### WORK ITEM
Each line of the data below that holds the word "soundcards" is to be reported in full.

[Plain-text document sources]
* * * * * * * * *
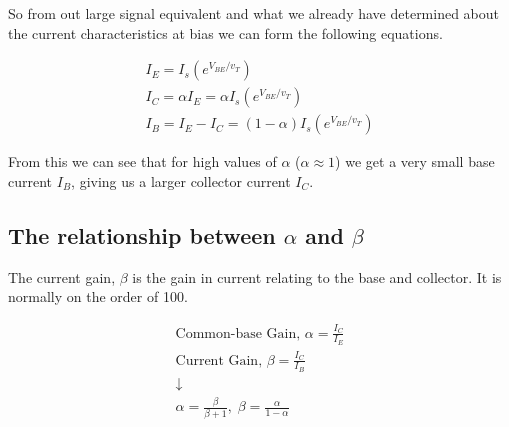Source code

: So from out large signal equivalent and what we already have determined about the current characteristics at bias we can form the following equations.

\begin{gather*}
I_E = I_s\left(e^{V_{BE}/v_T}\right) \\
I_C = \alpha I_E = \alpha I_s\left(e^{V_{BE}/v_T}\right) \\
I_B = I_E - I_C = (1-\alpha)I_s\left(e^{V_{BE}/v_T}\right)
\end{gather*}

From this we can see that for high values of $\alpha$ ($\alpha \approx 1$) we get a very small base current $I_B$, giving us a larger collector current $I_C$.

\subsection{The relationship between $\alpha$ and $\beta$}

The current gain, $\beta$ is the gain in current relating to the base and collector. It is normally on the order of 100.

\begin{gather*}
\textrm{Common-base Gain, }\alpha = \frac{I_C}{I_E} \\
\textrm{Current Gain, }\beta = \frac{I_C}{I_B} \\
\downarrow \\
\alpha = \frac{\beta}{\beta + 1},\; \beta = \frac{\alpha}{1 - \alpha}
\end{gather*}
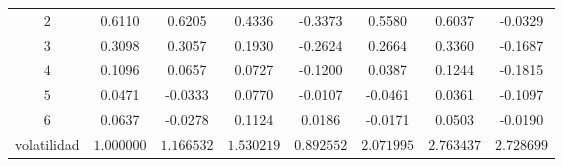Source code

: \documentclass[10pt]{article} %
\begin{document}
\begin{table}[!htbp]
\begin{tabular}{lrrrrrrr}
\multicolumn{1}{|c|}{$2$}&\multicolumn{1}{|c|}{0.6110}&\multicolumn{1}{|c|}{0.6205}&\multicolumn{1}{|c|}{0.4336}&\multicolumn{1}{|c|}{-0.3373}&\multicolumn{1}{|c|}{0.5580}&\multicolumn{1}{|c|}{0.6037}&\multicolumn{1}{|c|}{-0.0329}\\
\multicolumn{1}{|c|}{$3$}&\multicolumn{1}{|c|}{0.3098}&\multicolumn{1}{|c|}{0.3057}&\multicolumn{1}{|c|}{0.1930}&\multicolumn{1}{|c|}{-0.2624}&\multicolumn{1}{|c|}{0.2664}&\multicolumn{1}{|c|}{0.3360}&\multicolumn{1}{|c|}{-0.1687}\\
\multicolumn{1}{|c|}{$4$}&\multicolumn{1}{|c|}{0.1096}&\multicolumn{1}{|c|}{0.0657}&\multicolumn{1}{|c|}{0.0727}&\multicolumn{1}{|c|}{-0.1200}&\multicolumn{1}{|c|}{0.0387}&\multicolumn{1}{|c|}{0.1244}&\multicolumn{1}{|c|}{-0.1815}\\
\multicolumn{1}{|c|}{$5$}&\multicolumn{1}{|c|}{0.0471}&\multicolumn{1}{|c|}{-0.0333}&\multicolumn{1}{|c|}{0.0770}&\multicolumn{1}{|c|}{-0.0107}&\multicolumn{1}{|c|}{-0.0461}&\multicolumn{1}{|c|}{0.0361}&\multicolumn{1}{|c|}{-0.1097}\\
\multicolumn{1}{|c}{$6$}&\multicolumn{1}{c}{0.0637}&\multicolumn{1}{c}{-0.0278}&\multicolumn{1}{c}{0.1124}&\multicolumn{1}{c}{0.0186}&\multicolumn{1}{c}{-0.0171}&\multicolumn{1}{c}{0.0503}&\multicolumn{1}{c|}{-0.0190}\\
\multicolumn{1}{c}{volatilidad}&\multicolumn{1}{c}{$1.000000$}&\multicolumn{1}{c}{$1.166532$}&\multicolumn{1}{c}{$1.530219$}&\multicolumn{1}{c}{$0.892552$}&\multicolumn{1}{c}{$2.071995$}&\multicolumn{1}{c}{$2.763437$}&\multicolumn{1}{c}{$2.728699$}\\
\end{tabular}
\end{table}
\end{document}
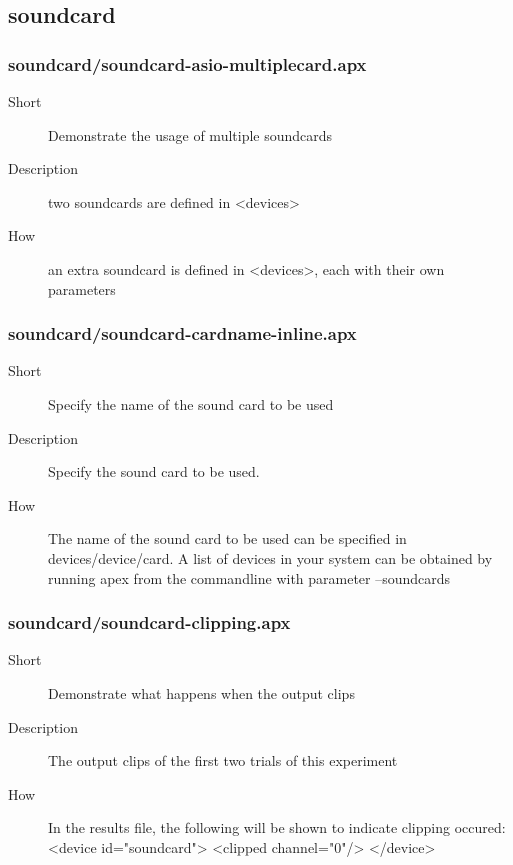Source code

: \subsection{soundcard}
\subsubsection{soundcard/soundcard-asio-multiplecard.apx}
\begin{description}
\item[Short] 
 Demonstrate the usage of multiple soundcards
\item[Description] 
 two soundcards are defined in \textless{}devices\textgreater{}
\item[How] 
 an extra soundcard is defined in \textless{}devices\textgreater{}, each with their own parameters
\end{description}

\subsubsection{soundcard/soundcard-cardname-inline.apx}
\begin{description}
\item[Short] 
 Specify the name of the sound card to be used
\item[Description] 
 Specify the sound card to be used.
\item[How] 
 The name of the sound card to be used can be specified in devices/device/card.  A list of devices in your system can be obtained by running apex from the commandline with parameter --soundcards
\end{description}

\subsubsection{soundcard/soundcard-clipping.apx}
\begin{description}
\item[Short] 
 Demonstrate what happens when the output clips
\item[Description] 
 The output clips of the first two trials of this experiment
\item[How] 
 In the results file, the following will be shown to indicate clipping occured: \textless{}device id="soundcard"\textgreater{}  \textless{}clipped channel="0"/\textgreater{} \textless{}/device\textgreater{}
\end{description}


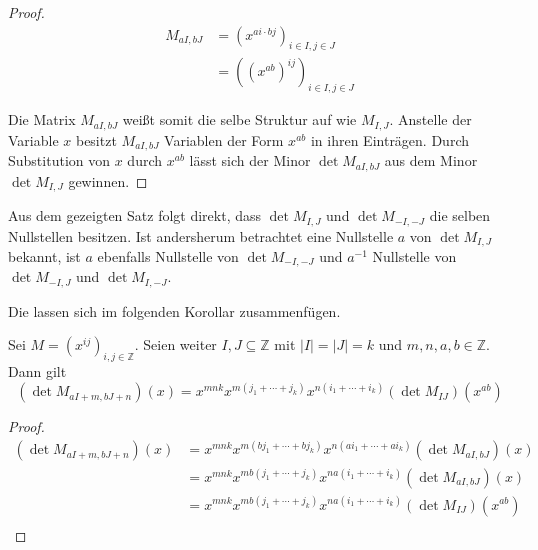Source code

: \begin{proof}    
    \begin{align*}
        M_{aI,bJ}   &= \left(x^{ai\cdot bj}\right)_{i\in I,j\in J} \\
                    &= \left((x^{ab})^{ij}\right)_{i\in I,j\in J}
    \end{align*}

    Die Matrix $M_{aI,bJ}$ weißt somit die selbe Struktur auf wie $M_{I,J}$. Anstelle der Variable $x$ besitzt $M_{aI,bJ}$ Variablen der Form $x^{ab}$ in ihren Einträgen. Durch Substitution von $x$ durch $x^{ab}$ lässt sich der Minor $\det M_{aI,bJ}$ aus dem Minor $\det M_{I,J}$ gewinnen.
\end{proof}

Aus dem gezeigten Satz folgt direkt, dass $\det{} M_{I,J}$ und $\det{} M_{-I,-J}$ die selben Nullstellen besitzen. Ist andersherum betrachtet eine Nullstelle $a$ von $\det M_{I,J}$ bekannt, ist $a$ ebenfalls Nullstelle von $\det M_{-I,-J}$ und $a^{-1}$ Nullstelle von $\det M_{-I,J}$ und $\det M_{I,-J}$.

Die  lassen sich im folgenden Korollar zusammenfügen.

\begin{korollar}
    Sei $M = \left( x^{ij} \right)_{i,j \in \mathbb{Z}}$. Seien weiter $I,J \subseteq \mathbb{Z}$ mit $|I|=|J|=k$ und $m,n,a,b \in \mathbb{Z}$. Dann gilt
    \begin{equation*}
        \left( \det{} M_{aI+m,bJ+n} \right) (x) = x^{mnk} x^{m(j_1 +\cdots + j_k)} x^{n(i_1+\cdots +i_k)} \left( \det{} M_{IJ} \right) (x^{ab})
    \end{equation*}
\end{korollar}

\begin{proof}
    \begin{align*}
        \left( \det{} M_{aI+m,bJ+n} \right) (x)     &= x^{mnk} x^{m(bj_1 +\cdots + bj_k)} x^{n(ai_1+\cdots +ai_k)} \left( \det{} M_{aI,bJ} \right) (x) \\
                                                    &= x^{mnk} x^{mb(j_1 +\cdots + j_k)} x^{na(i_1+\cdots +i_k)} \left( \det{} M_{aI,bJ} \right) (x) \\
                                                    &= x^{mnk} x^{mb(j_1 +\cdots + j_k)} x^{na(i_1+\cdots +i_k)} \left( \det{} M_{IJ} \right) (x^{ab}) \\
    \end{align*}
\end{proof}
* * * * * * * * *
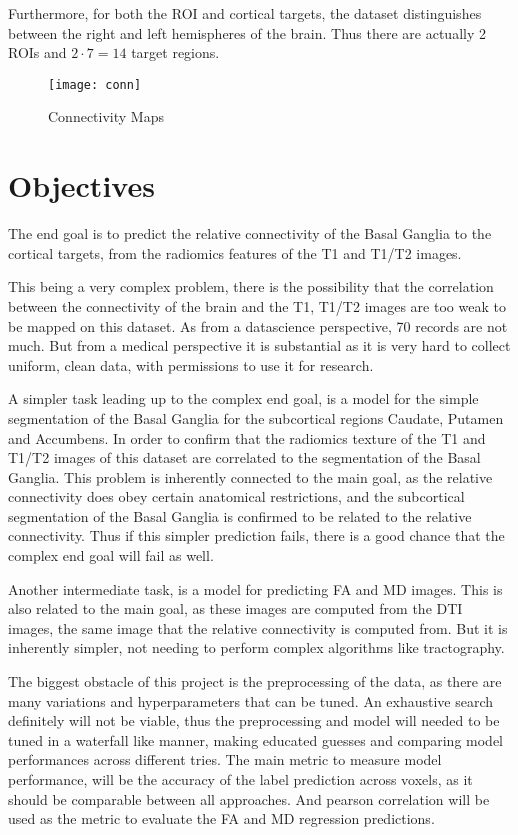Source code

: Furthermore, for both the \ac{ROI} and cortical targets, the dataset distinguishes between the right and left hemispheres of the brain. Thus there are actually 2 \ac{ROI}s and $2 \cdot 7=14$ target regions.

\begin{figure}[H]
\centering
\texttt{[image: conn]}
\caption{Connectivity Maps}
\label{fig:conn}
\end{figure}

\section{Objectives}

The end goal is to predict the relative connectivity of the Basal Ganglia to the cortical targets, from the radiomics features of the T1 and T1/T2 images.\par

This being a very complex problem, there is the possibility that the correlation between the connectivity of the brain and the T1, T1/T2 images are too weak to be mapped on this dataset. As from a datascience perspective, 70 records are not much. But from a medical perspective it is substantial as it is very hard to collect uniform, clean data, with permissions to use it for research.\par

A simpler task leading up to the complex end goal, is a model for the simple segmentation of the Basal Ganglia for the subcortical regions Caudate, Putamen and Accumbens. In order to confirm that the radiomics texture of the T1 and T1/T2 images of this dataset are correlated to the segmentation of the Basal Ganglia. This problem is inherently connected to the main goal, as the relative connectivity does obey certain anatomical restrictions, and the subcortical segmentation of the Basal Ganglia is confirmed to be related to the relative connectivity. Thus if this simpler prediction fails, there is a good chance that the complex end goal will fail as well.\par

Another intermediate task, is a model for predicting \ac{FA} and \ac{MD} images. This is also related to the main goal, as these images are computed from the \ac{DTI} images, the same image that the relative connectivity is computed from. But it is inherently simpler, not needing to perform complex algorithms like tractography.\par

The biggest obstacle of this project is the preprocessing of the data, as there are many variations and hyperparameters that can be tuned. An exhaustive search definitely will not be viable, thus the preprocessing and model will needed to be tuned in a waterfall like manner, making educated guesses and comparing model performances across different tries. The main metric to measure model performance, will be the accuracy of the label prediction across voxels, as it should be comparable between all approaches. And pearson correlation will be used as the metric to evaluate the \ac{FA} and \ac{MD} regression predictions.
* * * * * * * * *
### RESPONSE BELOW
 Demonstrate the usage of multiple soundcards
 two soundcards are defined in \textless{}devices\textgreater{}
 The name of the sound card to be used can be specified in devices/device/card.  A list of devices in your system can be obtained by running apex from the commandline with parameter --soundcards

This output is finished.